As Deadline Nears, Confusion Clouds CC Buyout
March 20, 2008 at 3:04 PM (PT)
Confusion surrounded the buyout of CLEAR CHANNEL COMMUNICATIONS yesterday amid escalating tensions between the private-equity companies behind the deal and the banks that have agreed to finance it, reports THE WALL STREET JOURNAL.
As a key deadline approached, it was unclear whether the deal would close, some 16 months after it was announced. These doubts prompted a nearly 9% drop in CLEAR CHANNEL's shares to $32.60, below the $39.20 per share THOMAS H. LEE and BAIN CAPITAL LLC agreed to pay for the company in MAY, suggesting the market is betting the transaction won't close. If the deal isn't completed by the end of a so-called marketing period, which ends next week, CLEAR CHANNEL could turn to the courts to force the private-equity concerns and the banks to finish the deal.
Nobody is saying that we don't want to do the deal.
A CLEAR CHANNEL spokeswoman reiterated that the company expects the deal to close by the end of the first quarter.
People close to three of the five banks funding the deal, which include CITIGROUP INC., ROYAL BANK OF SCOTLAND GROUP PLC, DEUTSCHE BANK AG, CREDIT SUISSE GROUP and MORGAN STANLEY, insisted the syndicate was prepared to go ahead with the deal. They blamed the private-equity companies for delaying the close. People close to the private-equity concerns assert it is the banks that are holding out.
Just When Does The Marketing Period End?
There appears to be confusion on when the marketing period ends. Estimates ranged from next MONDAY to next THURSDAY. The marketing period is intended to give banks time to offer deal-related debt securities to investors. The period extends 25 days from the day the banks have received the necessary information to complete the deal. If the transaction isn't completed by the end of that period, the parties could be in breach of contract.
The banks are prepared to lend as much as $22 billion to fund the deal, $18 billion of it as senior secured loans. Such debt has typically been marked down 15%, meaning the banks could lose $2.7 billion the moment they close the deal.
T.H. LEE and BAIN have been largely silent on the deal in recent weeks, fueling concerns that they might jump ship. At the time they agreed to do the deal, the economy was strong and the outlook for CLEAR CHANNELS' core radio operations much brighter. Since then, the advertising climate has deteriorated.
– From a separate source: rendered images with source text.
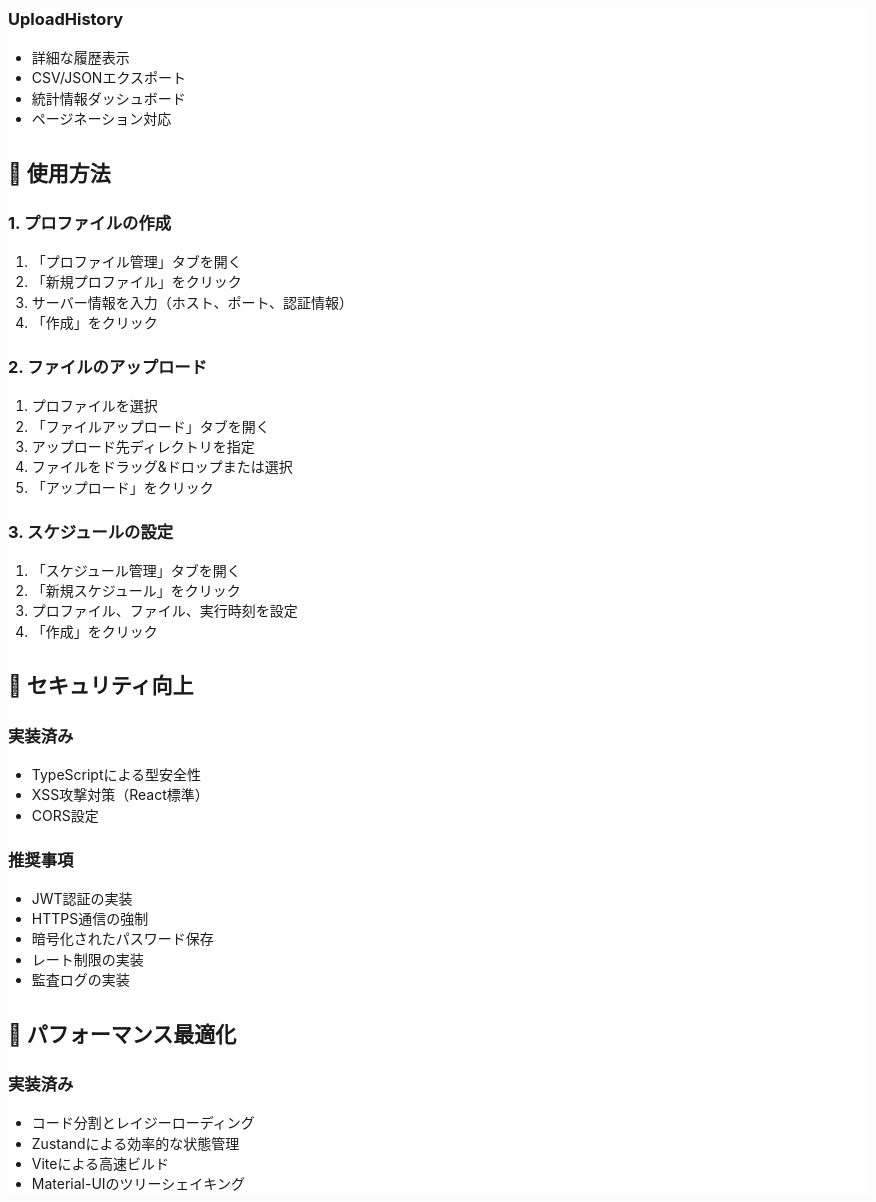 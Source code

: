 ### UploadHistory
- 詳細な履歴表示
- CSV/JSONエクスポート
- 統計情報ダッシュボード
- ページネーション対応

## 🎯 使用方法

### 1. プロファイルの作成
1. 「プロファイル管理」タブを開く
2. 「新規プロファイル」をクリック
3. サーバー情報を入力（ホスト、ポート、認証情報）
4. 「作成」をクリック

### 2. ファイルのアップロード
1. プロファイルを選択
2. 「ファイルアップロード」タブを開く
3. アップロード先ディレクトリを指定
4. ファイルをドラッグ&ドロップまたは選択
5. 「アップロード」をクリック

### 3. スケジュールの設定
1. 「スケジュール管理」タブを開く
2. 「新規スケジュール」をクリック
3. プロファイル、ファイル、実行時刻を設定
4. 「作成」をクリック

## 🔐 セキュリティ向上

### 実装済み
- TypeScriptによる型安全性
- XSS攻撃対策（React標準）
- CORS設定

### 推奨事項
- JWT認証の実装
- HTTPS通信の強制
- 暗号化されたパスワード保存
- レート制限の実装
- 監査ログの実装

## 🚀 パフォーマンス最適化

### 実装済み
- コード分割とレイジーローディング
- Zustandによる効率的な状態管理
- Viteによる高速ビルド
- Material-UIのツリーシェイキング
Nevertheless, one person close to the situation said the private-equity concerns remained committed to seeing the deal through. "Nobody is saying that we don't want to do the deal," the person said. This person added that the marketing-period deadline could be extended and that the deal's success doesn't hinge on reaching a close in the coming days.
The latest speculation is that the CCU deal will close this coming MONDAY (3/24) or most likely TUESDAY (3/25), getting it past the upcoming EASTER holiday weekend.
Bain Drops Buyout Of 3Com
While not directly connected to the CLEAR CHANNEL deal, one of the buyers, BAIN CAPITAL PARTNERS did terminate its proposed $2.2 billion buyout of 3COM CORP. TODAY, after a U.S. government panel said it would take action to prohibit the transaction on national-security grounds.
BAIN said it "made several alternative proposals to 3COM that we believe could have satisfied the concerns raised by" the Committee on Foreign Investment in the UNITED STATES, a federal panel with reviews acquisitions with potential national-security impacts. "We regret that we were unable to agree upon an alternative transaction."